Token Creek Chamber Music

Program III

Program III - Variations

Saturday, September 10, 2022 at 4:00 P.M.


Bach’s Goldberg Variations Tonality, Architecture, Logic Robert D. Levin Aria mit verschiedenen Veränderungen BWV 988 (date) (“The Goldberg Variations”) Johann Sebastian Bach   Robert Levin, piano

Program Notes

In previous eras, Bach’s music was often thought of as esoteric, cerebral, formidable, something only the initiated could truly appreciate.  That time is past. He is now perhaps the most popular of classical composers, at least as measured by modern commercial standards: mentions in the press, in celebrity interviews, the sales of his recordings. 

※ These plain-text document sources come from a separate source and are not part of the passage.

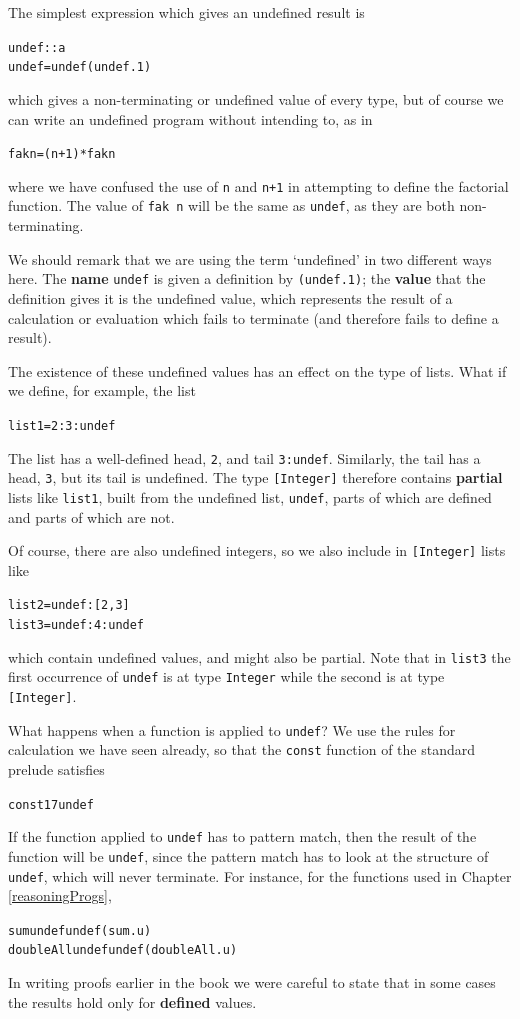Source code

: The simplest expression which gives an undefined result is 
\begin{alltt}
undef :: a
undef = undef\hfill(undef.1)
\end{alltt}
which gives a non-terminating or
undefined value of every type, but of course we can write an
undefined program without intending to, as in
\begin{alltt}
fak n = (n+1) * fak n
\end{alltt}
where we have confused the use of \texttt{n} and \texttt{n+1} in
attempting to define the
factorial function. The value of \texttt{fak n} will be the same as \texttt{undef}, as they
are both non-terminating.

We should remark that we
are using the term `undefined' in two different ways here. The \textbf{name}
\texttt{undef} is given a definition by \texttt{(undef.1)}; the \textbf{value} that the
definition gives it is the undefined value, which represents the result of a
calculation or evaluation which fails to terminate (and therefore fails to
define a result).

The existence of these undefined values has an effect on the type of lists.
What if we define, for example, the list
\begin{alltt}
list1 = 2:3:undef
\end{alltt}
The list has a well-defined head, \texttt{2}, and tail \texttt{3:undef}. Similarly,
the tail has a head, \texttt{3}, but its tail is undefined. The type \texttt{[Integer]}
therefore contains \textbf{partial} lists 
like \texttt{list1}, built from the
undefined list, \texttt{undef}, parts of which are defined and parts of which are
not.

Of course, there are also undefined
integers, so we also include in \texttt{[Integer]} lists like
\begin{alltt}
list2 = undef:[2,3]
list3 = undef:4:undef
\end{alltt}
which contain undefined values, and might also be partial. Note that in 
\texttt{list3} the first occurrence of \texttt{undef} is at type \texttt{Integer} while the
second is at type \texttt{[Integer]}.

What happens when a function is applied to \texttt{undef}? We use the rules for
calculation we have seen already, so that the \texttt{const} function of the 
standard prelude satisfies
\begin{alltt}
const 17 undef 
\end{alltt}
If the function applied to \texttt{undef} has to pattern match, then the result of
the function will be \texttt{undef}, since the pattern match has to look at the
structure of \texttt{undef}, which will never terminate. For instance, for the
functions used in Chapter \ref{reasoningProgs},
\begin{alltt}
sum undef       \step undef \hfill (sum.u)
doubleAll undef \step undef \hfill (doubleAll.u)
\end{alltt}
In writing proofs earlier in the book we were careful to state that in some
cases the results hold only for \textbf{defined} values. 


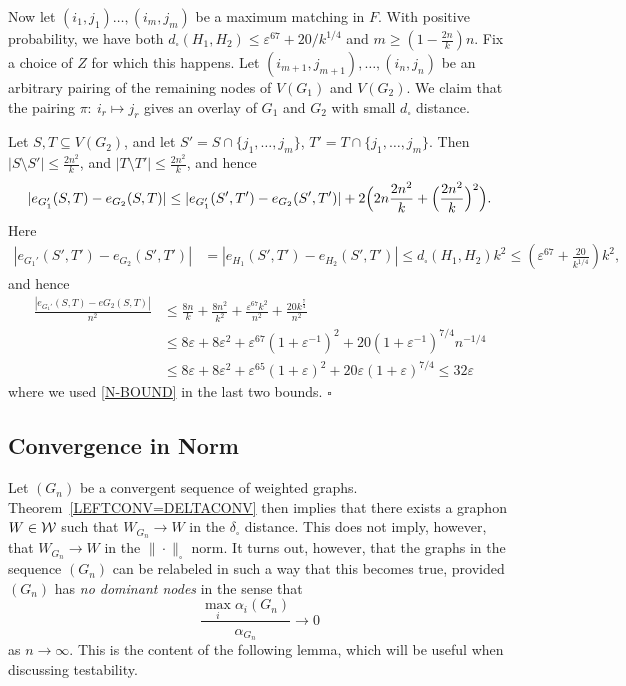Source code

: \documentclass[12pt]{article}
\numberwithin{equation}{section}
\def\eps{\varepsilon}
\begin{document}
Now let $(i_1,j_1)\dots, (i_m,j_m)$ be a maximum matching in $F$.
With positive probability, we have both $d_\square(H_1,H_2)\le
\eps^{ 67}+{ 20}/k^{1/4}$ and
$m\ge (1-\frac{2n}{k})n$. Fix a choice of
$Z$ for which this happens. Let $(i_{m+1},j_{m+1}),\dots,(i_n,j_n)$
be an arbitrary pairing of the remaining nodes of $V(G_1)$ and
$V(G_2)$. We claim that the pairing $\pi:~i_r\mapsto j_r$ gives an
overlay of $G_1$ and $G_2$ with small $d_\square$ distance.

Let $S,T\subseteq V(G_2)$, and let $S'=S\cap\{j_1,\dots,j_m\}$,
$T'=T\cap\{j_1,\dots,j_m\}$. Then $|S\setminus S'|\le\frac{2n^2}{k}$,
and $|T\setminus T'|\le\frac{2n^2}{k}$, and hence
\[
|e_{G_1'}(S,T)-e_{G_2}(S,T)| \le |e_{G_1'}(S',T')-e_{G_2}(S',T')|
+2\Bigl(2 n \frac{2n^2}{k}+\Bigl(\frac{2n^2}{k}\Bigr)^2\Bigr).
\]
Here
\begin{align*}
|e_{G_1'}(S',T')-e_{G_2}(S',T')| &=  |e_{H_1}(S',T')-e_{H_2}(S',T')|
\le d_\square(H_1,H_2)k^2
\le (\eps^{ 67}+\frac{{20}}{k^{1/4}}) k^2,
\end{align*}
and hence
\[
\begin{aligned}
\frac{|e_{G_1'}(S,T)-e{G_2}(S,T)|}{n^2}
&\le
{\frac{8n}k+\frac{8n^2}{k^2}}
+\frac{\eps^{ 67} k^2}{n^2} + \frac{{ 20}k^{\frac{7}{4}}}{n^2}
\\
&\le
{8\eps+8\eps^2 +
    \eps^{67}(1+\eps^{-1})^2 + 20(1+\eps^{-1})^{7/4}
    n^{-1/4}
    }
\\
&{\leq 8\eps+8\eps^2 +
    \eps^{65}(1+\eps)^2 + 20\eps(1+\eps)^{7/4}
    \leq 32\eps
    }
\end{aligned}
\]
where we used \eqref{N-BOUND} in the last two bounds.
\hfill$\square$




\subsection{Convergence in Norm}
\label{sec:Norm-Conv}

Let $(G_n)$ be a convergent sequence of weighted graphs.
Theorem~\ref{LEFTCONV=DELTACONV} then implies that there  exists a
graphon $W\in \WW$ such that $W_{G_n}\to W$ in the $\delta_\square$
distance. This does not imply, however, that $W_{G_n}\to W$ in the
$\|\cdot\|_\square$ norm. It turns out, however, that the graphs in
the sequence $(G_n)$ can be relabeled in such a way that this becomes
true, provided $(G_n)$ has {\it no dominant nodes} in the sense
that
\[
\frac {\max_i\alpha_i(G_n)}{\alpha_{G_n}}\to 0
\]
as $n\to\infty$. This is the content of the following lemma, which
will be useful when discussing testability.
\end{document}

From the Glenn Gould phenomenon in the 1950’s, through YoYo Ma playing solo suites on occasions of public celebration or distress, to couples wanting to add beauty and gravitas to their wedding ceremonies, Bach is the first destination when concert music is summoned by popular culture. 

The phenomenon represents much more than respect—the music is taught, studied, and cherished by citizens of all ages throughout the world.  Bach transcends category, as Shakespeare does, and has lost that aura of difficulty and specialization that hovers even in Tovey’s great Bach essays of a hundred years back. 

And amid this demystification of Bach stand certain pieces that dominate with special persistence. 

All three of the big full-evening choral-orchestral pieces fill churches and auditoriums.  The St. Matthew Passion has a perennial hold over the Good Friday-Easter season in many cities.  Although its text reports very specific scriptural events, this Passion drama welcomes a larger community of mourners who discover their personal connection to its themes of bereavement, salvation, and hope for an afterlife. 

Of a completely different character, the Magnificat, has proven to be the most popular of Bach’s works in the choral-orchestral-chamber music category.  It is sonically like ten cantatas in one, every moment a different scoring, each movement very brief and memorable.  Emmanuel Music’s (Boston) longtime Music Director Craig Smith claimed the piece demonstrated Bach’s discomfort in very short forms: “Every piece ends too soon,” he said. But that conciseness is part of the work’s lasting appeal. 

Today’s most widely popular Bach piece is certainly the Goldberg Variations.  Here many factors converge: it has a good story behind it, it deals in extreme composer and performer virtuosity, and its structure—variations over a bass line—invites secure tracking by listeners, at least by jazz and pop music fans. 

Goldberg includes one very unusual feature: the bookend framing of the opening-closing Aria movement.  Classical composers do not conform to this practice.  A surprising exception is the final movement of Beethoven’s Piano Sonata in E major, Op. 109 (Beethoven omits the repeats of each half of the theme). 

Listening to the Goldberg offers various interesting tracks one might follow:

I. One might focus, one time, on the canons (movements 2, 6, 9, 12, 15, 18, 21), noticing how brilliantly the composer manages to move the harmony in the ones based on consonant intervals (the 3rd and the 6th), which generate forward movement and need more skill for integration into the “given” harmonic plan. And each of these canons offers a kind of pulsation or pattern that be at home in any Bach keyboard collection.

II. Or, the hearer can track a dance suite or partita: 

No. 4 – Minuet

No. 7 – Passepied

No. 10 – Fugue

No. 11 – Gigue

No. 16 – Overture

No. 19 – Prelude (a la Well-Tempered Clavier)

No. 30 – (grab bag) 

III. Or, one might trace the obvious virtuoso challenges: 1, 8, 11, 14, 17, 20, 23, 26, 28, gradually compressing in frequency and increasing in intricacy. 

IV. Or, one might focus on the meditative pieces, 13 & 25, which turn out to be at the heart of the piece, and form a spiritual alliance with two of the canons, 13 & 15. 

Finally, it is the interleaved structure that forces the ear back to its anchor in this piece, bass line motion with its implied harmony: vigorously executed, omnipresent, and always yielding foreground impression to one of the inner movement sequences we have mentioned, sequences that adhere to one other throughout the Goldberg Variations.